Just reread the original post. The sponge prefilter would diminsih a lot of the concern with filter media plugging. I still like the Eheim from a design and longevity aspect though. The inlet bottom/outlet top means water must flow through the media to get out of the canister. I'm not sure how much or little bypass the Fluval design might allow but a look at the flow path looks like it might allow for some. The Eheims also hold much more media for its footprint, the 2217 holds almost 2x the media of the Fluval.
There are few filters that have been around for as long as the Eheim Classics without a significant change and it just attests for its design and reliability. The only other filter I can think of is the Aquaclears, another legend. I've used my Classics for 20+ years and can still get all the parts I might need to replace.


----------



## 93145 (Jun 24, 2013)

Thank you guys for the expedient response! Lornek after reading more and more about the two I find myself leaning towards the eheim, especially because I can get it for a 5$ difference to the 306. When I was originally doing my research I saw that the 306 actually has a higher capacity but after thinking about the design more than half of the filter is taken up by mechanical filtration I find it limiting to your other options. 

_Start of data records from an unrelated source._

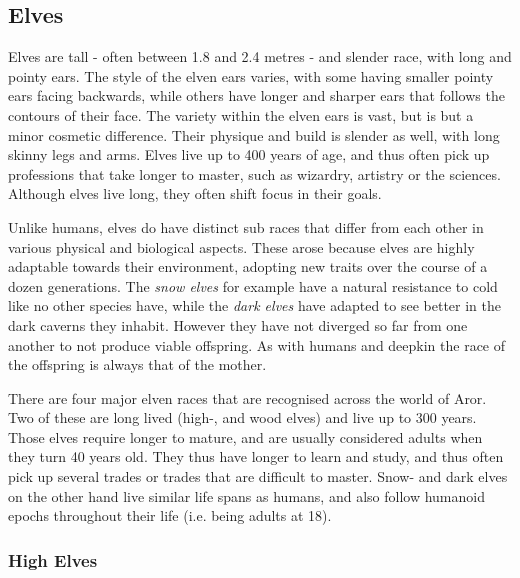 \subsection{Elves}
\label{sec:Elves}

Elves are tall - often between 1.8 and 2.4 metres - and slender race, with
long and pointy ears. The style of the elven ears varies, with some having
smaller pointy ears facing backwards, while others have longer and sharper
ears that follows the contours of their face. The variety within the elven
ears is vast, but is but a minor cosmetic difference. Their physique and build
is slender as well, with long skinny legs and arms. Elves live up to 400 years
of age, and thus often pick up professions that take longer to master, such as
wizardry, artistry or the sciences. Although elves live long, they often shift
focus in their goals.

Unlike humans, elves do have distinct sub races that differ from each other in
various physical and biological aspects. These arose because elves are highly
adaptable towards their environment, adopting new traits over the course of a
dozen generations. The \emph{snow elves} for example have a natural resistance
to cold like no other species have, while the \emph{dark elves} have adapted
to see better in the dark caverns they inhabit. However they have not diverged
so far from one another to not produce viable offspring. As with humans and
deepkin the race of the offspring is always that of the mother.



There are four major elven races that are recognised across the world of Aror.
Two of these are long lived (high-, and wood elves) and live up to 300
years. Those elves require longer to mature, and are usually considered adults
when they turn 40 years old. They thus have longer to learn and study, and
thus often pick up several trades or trades that are difficult to master.
Snow- and dark elves on the other hand live similar life spans as humans, and
also follow humanoid epochs throughout their life (i.e. being adults at 18).

\subsubsection{High Elves}
\label{sec:High Elves}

Thanks Sean and Simpsoid as well!


----------



## sarahspins (Sep 24, 2012)

The 2217 is on Amazon as a warehouse deal right now for ridiculously cheap ($53.42)


----------



## 93145 (Jun 24, 2013)

Great looking out sarah! I saw that earlier from another post and jumped all over it.


----------



## anwin8D (Apr 2, 2013)

sarahspins said:


> The 2217 is on Amazon as a warehouse deal right now for ridiculously cheap ($53.42)
> 
> Amazon.com: EHEIM Classic 2217371 External Canister Filter with Media for up to 159 US Gallons: Pet Supplies


I couldn't find the deal!


----------



## sarahspins (Sep 24, 2012)

They sold out earlier... I think quite a few of us grabbed one, so it was bound to happen


----------



## anwin8D (Apr 2, 2013)

sarahspins said:


> They sold out earlier... I think quite a few of us grabbed one, so it was bound to happen


I'm going to subscribe to all your thread from now on! Not going to miss the next one!


----------